**Task item:** While copying the entries exactly, leave out each picture they contain.
**** Data for this exercise ****
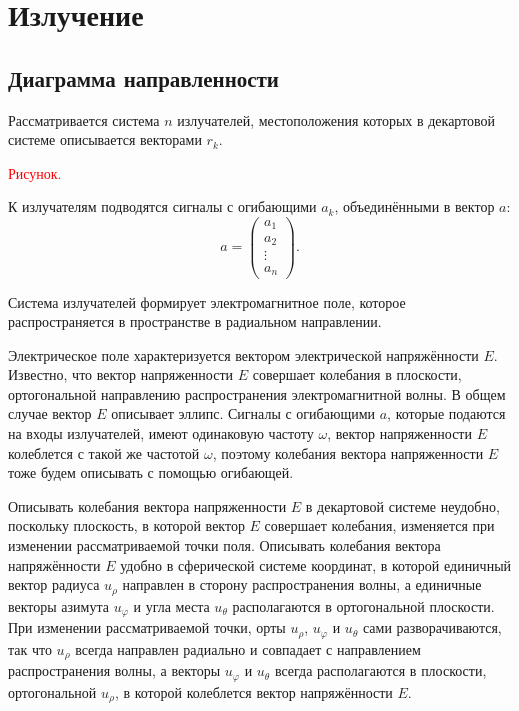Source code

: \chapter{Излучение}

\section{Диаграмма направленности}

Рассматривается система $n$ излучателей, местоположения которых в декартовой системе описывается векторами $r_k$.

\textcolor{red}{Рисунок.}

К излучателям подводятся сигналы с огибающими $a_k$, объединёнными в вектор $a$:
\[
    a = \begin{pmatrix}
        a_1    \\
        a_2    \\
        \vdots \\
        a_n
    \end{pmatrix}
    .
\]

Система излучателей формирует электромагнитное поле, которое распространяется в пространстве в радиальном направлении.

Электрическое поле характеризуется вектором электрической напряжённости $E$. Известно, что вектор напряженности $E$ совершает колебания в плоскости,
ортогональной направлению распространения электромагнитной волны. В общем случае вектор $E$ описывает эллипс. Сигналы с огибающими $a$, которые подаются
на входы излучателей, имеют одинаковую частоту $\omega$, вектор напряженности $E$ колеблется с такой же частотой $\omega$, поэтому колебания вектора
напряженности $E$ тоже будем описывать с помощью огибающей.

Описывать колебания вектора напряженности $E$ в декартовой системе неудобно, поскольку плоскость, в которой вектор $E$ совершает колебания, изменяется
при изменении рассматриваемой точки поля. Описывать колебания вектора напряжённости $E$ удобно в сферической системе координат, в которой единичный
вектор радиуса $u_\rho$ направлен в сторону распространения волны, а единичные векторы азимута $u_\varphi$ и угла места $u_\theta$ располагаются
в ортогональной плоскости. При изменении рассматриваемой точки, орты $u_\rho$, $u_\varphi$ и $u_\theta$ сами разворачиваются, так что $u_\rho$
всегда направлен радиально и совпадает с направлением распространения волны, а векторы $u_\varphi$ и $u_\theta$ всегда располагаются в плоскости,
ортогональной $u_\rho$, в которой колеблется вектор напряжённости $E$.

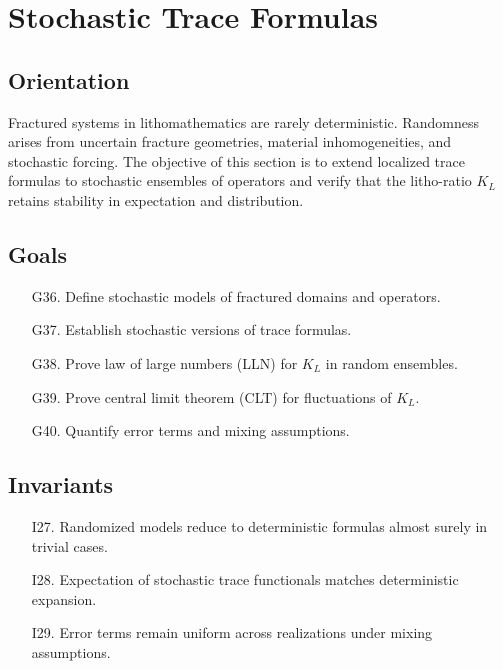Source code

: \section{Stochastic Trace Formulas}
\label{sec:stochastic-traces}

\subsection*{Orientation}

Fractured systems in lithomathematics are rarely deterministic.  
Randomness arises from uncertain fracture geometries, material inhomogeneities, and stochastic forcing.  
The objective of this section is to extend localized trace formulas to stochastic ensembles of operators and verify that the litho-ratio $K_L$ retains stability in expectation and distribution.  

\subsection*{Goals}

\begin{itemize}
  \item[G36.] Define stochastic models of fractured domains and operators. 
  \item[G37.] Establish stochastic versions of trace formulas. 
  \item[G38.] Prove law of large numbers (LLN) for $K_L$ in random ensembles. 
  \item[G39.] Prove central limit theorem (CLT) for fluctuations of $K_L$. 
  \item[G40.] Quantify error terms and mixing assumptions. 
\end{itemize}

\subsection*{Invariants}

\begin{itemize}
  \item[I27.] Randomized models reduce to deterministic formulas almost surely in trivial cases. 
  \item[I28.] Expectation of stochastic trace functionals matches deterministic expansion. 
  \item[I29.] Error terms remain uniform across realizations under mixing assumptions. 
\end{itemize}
****
**Written response:**
Source code

: \chapter{Излучение}

\section{Диаграмма направленности}

Рассматривается система $n$ излучателей, местоположения которых в декартовой системе описывается векторами $r_k$.

\textcolor{red}{Рисунок.}

К излучателям подводятся сигналы с огибающими $a_k$, объединёнными в вектор $a$:
\[
    a = \begin{pmatrix}
        a_1    \\
        a_2    \\
        \vdots \\
        a_n
    \end{pmatrix}
    .
\]

Система излучателей формирует электромагнитное поле, которое распространяется в пространстве в радиальном направлении.

Электрическое поле характеризуется вектором электрической напряжённости $E$. Известно, что вектор напряженности $E$ совершает колебания в плоскости,
ортогональной направлению распространения электромагнитной волны. В общем случае вектор $E$ описывает эллипс. Сигналы с огибающими $a$, которые подаются
на входы излучателей, имеют одинаковую частоту $\omega$, вектор напряженности $E$ колеблется с такой же частотой $\omega$, поэтому колебания вектора
напряженности $E$ тоже будем описывать с помощью огибающей.

Описывать колебания вектора напряженности $E$ в декартовой системе неудобно, поскольку плоскость, в которой вектор $E$ совершает колебания, изменяется
при изменении рассматриваемой точки поля. Описывать колебания вектора напряжённости $E$ удобно в сферической системе координат, в которой единичный
вектор радиуса $u_\rho$ направлен в сторону распространения волны, а единичные векторы азимута $u_\varphi$ и угла места $u_\theta$ располагаются
в ортогональной плоскости. При изменении рассматриваемой точки, орты $u_\rho$, $u_\varphi$ и $u_\theta$ сами разворачиваются, так что $u_\rho$
всегда направлен радиально и совпадает с направлением распространения волны, а векторы $u_\varphi$ и $u_\theta$ всегда располагаются в плоскости,
ортогональной $u_\rho$, в которой колеблется вектор напряжённости $E$.

Source code

: \section{Stochastic Trace Formulas}
\label{sec:stochastic-traces}

\subsection*{Orientation}

Fractured systems in lithomathematics are rarely deterministic.  
Randomness arises from uncertain fracture geometries, material inhomogeneities, and stochastic forcing.  
The objective of this section is to extend localized trace formulas to stochastic ensembles of operators and verify that the litho-ratio $K_L$ retains stability in expectation and distribution.  

\subsection*{Goals}

\begin{itemize}
  \item[G36.] Define stochastic models of fractured domains and operators. 
  \item[G37.] Establish stochastic versions of trace formulas. 
  \item[G38.] Prove law of large numbers (LLN) for $K_L$ in random ensembles. 
  \item[G39.] Prove central limit theorem (CLT) for fluctuations of $K_L$. 
  \item[G40.] Quantify error terms and mixing assumptions. 
\end{itemize}

\subsection*{Invariants}

\begin{itemize}
  \item[I27.] Randomized models reduce to deterministic formulas almost surely in trivial cases. 
  \item[I28.] Expectation of stochastic trace functionals matches deterministic expansion. 
  \item[I29.] Error terms remain uniform across realizations under mixing assumptions. 
\end{itemize}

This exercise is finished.